**Instructions for the task**
Exactly as written, give back every record below.

Stored items:
--------------------

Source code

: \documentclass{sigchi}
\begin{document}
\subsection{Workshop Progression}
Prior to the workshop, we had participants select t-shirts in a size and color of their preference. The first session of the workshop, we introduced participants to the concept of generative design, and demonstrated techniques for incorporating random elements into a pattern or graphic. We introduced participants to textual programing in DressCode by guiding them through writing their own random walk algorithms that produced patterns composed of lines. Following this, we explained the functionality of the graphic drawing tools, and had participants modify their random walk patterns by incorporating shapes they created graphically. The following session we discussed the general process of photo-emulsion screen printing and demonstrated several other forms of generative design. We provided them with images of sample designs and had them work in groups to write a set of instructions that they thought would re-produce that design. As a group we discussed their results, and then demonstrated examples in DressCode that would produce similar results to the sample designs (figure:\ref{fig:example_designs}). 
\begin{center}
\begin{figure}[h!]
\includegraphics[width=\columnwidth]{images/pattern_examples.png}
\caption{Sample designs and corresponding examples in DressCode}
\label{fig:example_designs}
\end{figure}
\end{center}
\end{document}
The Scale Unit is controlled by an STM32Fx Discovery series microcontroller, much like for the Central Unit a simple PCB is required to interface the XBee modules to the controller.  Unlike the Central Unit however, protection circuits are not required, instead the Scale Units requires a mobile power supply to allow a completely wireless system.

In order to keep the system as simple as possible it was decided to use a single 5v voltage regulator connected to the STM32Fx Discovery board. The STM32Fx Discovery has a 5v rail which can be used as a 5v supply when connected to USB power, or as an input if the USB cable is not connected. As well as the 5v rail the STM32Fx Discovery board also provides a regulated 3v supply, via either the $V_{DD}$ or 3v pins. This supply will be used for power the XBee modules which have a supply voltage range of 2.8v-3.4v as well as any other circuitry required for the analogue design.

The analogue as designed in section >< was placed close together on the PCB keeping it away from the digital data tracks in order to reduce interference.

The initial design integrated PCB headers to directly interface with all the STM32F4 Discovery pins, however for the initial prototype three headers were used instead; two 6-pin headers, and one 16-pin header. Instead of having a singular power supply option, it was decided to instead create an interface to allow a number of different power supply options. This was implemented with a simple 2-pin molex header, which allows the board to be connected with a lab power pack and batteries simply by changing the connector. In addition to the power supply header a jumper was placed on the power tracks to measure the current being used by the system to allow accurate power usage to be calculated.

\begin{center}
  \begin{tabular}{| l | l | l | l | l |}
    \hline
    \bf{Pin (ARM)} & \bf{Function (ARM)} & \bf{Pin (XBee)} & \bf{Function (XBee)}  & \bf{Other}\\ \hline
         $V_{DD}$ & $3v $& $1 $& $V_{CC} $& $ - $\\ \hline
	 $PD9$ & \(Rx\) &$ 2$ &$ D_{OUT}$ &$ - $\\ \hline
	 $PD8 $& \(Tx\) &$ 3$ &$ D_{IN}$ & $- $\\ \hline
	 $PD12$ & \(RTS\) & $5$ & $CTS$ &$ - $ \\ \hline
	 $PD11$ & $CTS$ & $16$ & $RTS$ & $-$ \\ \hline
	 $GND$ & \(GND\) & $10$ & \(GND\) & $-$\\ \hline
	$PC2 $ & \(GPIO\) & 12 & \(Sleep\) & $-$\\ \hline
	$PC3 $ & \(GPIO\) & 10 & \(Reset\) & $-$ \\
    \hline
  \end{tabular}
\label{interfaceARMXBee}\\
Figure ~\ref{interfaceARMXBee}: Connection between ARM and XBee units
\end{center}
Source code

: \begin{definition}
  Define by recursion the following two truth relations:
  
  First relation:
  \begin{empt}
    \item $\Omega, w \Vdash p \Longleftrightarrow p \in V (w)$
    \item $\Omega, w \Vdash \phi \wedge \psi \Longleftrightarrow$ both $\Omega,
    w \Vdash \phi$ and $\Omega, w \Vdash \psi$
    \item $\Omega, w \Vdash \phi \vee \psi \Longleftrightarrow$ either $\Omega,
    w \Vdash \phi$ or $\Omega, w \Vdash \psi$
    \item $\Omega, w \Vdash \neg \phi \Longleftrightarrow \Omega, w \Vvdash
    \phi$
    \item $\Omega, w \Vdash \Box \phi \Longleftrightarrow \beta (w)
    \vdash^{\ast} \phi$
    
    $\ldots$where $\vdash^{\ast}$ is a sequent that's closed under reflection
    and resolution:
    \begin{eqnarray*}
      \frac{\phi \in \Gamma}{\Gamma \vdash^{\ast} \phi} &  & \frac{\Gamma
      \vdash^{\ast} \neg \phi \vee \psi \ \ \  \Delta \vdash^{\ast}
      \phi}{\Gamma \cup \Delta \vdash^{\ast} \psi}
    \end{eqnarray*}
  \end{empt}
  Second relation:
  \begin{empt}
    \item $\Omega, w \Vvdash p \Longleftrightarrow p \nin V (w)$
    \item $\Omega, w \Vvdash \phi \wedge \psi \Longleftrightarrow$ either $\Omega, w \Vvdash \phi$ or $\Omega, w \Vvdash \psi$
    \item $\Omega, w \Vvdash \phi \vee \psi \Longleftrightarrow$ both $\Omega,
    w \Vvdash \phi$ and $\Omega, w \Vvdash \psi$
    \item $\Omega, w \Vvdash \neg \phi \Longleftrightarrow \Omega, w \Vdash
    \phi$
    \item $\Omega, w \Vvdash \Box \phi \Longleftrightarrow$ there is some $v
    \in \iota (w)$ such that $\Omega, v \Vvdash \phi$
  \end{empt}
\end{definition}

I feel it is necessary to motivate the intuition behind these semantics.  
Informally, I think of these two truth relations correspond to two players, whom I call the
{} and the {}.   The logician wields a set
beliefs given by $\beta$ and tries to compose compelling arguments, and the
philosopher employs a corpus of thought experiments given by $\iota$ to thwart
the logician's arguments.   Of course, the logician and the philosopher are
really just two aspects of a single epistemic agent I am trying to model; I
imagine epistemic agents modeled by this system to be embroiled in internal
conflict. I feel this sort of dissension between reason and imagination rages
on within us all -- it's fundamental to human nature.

--------------------

**Answer space**
Source code

: \documentclass{sigchi}
\begin{document}
\subsection{Workshop Progression}
Prior to the workshop, we had participants select t-shirts in a size and color of their preference. The first session of the workshop, we introduced participants to the concept of generative design, and demonstrated techniques for incorporating random elements into a pattern or graphic. We introduced participants to textual programing in DressCode by guiding them through writing their own random walk algorithms that produced patterns composed of lines. Following this, we explained the functionality of the graphic drawing tools, and had participants modify their random walk patterns by incorporating shapes they created graphically. The following session we discussed the general process of photo-emulsion screen printing and demonstrated several other forms of generative design. We provided them with images of sample designs and had them work in groups to write a set of instructions that they thought would re-produce that design. As a group we discussed their results, and then demonstrated examples in DressCode that would produce similar results to the sample designs (figure:\ref{fig:example_designs}). 
\begin{center}
\begin{figure}[h!]
\includegraphics[width=\columnwidth]{images/pattern_examples.png}
\caption{Sample designs and corresponding examples in DressCode}
\label{fig:example_designs}
\end{figure}
\end{center}
\end{document}
The Scale Unit is controlled by an STM32Fx Discovery series microcontroller, much like for the Central Unit a simple PCB is required to interface the XBee modules to the controller.  Unlike the Central Unit however, protection circuits are not required, instead the Scale Units requires a mobile power supply to allow a completely wireless system.

In order to keep the system as simple as possible it was decided to use a single 5v voltage regulator connected to the STM32Fx Discovery board. The STM32Fx Discovery has a 5v rail which can be used as a 5v supply when connected to USB power, or as an input if the USB cable is not connected. As well as the 5v rail the STM32Fx Discovery board also provides a regulated 3v supply, via either the $V_{DD}$ or 3v pins. This supply will be used for power the XBee modules which have a supply voltage range of 2.8v-3.4v as well as any other circuitry required for the analogue design.

The analogue as designed in section >< was placed close together on the PCB keeping it away from the digital data tracks in order to reduce interference.

The initial design integrated PCB headers to directly interface with all the STM32F4 Discovery pins, however for the initial prototype three headers were used instead; two 6-pin headers, and one 16-pin header. Instead of having a singular power supply option, it was decided to instead create an interface to allow a number of different power supply options. This was implemented with a simple 2-pin molex header, which allows the board to be connected with a lab power pack and batteries simply by changing the connector. In addition to the power supply header a jumper was placed on the power tracks to measure the current being used by the system to allow accurate power usage to be calculated.

\begin{center}
  \begin{tabular}{| l | l | l | l | l |}
    \hline
    \bf{Pin (ARM)} & \bf{Function (ARM)} & \bf{Pin (XBee)} & \bf{Function (XBee)}  & \bf{Other}\\ \hline
         $V_{DD}$ & $3v $& $1 $& $V_{CC} $& $ - $\\ \hline
	 $PD9$ & \(Rx\) &$ 2$ &$ D_{OUT}$ &$ - $\\ \hline
	 $PD8 $& \(Tx\) &$ 3$ &$ D_{IN}$ & $- $\\ \hline
	 $PD12$ & \(RTS\) & $5$ & $CTS$ &$ - $ \\ \hline
	 $PD11$ & $CTS$ & $16$ & $RTS$ & $-$ \\ \hline
	 $GND$ & \(GND\) & $10$ & \(GND\) & $-$\\ \hline
	$PC2 $ & \(GPIO\) & 12 & \(Sleep\) & $-$\\ \hline
	$PC3 $ & \(GPIO\) & 10 & \(Reset\) & $-$ \\
    \hline
  \end{tabular}
\label{interfaceARMXBee}\\
Figure ~\ref{interfaceARMXBee}: Connection between ARM and XBee units
\end{center}
Source code

: \begin{definition}
  Define by recursion the following two truth relations:
  
  First relation:
  \begin{empt}
    \item $\Omega, w \Vdash p \Longleftrightarrow p \in V (w)$
    \item $\Omega, w \Vdash \phi \wedge \psi \Longleftrightarrow$ both $\Omega,
    w \Vdash \phi$ and $\Omega, w \Vdash \psi$
    \item $\Omega, w \Vdash \phi \vee \psi \Longleftrightarrow$ either $\Omega,
    w \Vdash \phi$ or $\Omega, w \Vdash \psi$
    \item $\Omega, w \Vdash \neg \phi \Longleftrightarrow \Omega, w \Vvdash
    \phi$
    \item $\Omega, w \Vdash \Box \phi \Longleftrightarrow \beta (w)
    \vdash^{\ast} \phi$
    
    $\ldots$where $\vdash^{\ast}$ is a sequent that's closed under reflection
    and resolution:
    \begin{eqnarray*}
      \frac{\phi \in \Gamma}{\Gamma \vdash^{\ast} \phi} &  & \frac{\Gamma
      \vdash^{\ast} \neg \phi \vee \psi \ \ \  \Delta \vdash^{\ast}
      \phi}{\Gamma \cup \Delta \vdash^{\ast} \psi}
    \end{eqnarray*}
  \end{empt}
  Second relation:
  \begin{empt}
    \item $\Omega, w \Vvdash p \Longleftrightarrow p \nin V (w)$
    \item $\Omega, w \Vvdash \phi \wedge \psi \Longleftrightarrow$ either $\Omega, w \Vvdash \phi$ or $\Omega, w \Vvdash \psi$
    \item $\Omega, w \Vvdash \phi \vee \psi \Longleftrightarrow$ both $\Omega,
    w \Vvdash \phi$ and $\Omega, w \Vvdash \psi$
    \item $\Omega, w \Vvdash \neg \phi \Longleftrightarrow \Omega, w \Vdash
    \phi$
    \item $\Omega, w \Vvdash \Box \phi \Longleftrightarrow$ there is some $v
    \in \iota (w)$ such that $\Omega, v \Vvdash \phi$
  \end{empt}
\end{definition}

I feel it is necessary to motivate the intuition behind these semantics.  
Informally, I think of these two truth relations correspond to two players, whom I call the
{} and the {}.   The logician wields a set
beliefs given by $\beta$ and tries to compose compelling arguments, and the
philosopher employs a corpus of thought experiments given by $\iota$ to thwart
the logician's arguments.   Of course, the logician and the philosopher are
really just two aspects of a single epistemic agent I am trying to model; I
imagine epistemic agents modeled by this system to be embroiled in internal
conflict. I feel this sort of dissension between reason and imagination rages
on within us all -- it's fundamental to human nature.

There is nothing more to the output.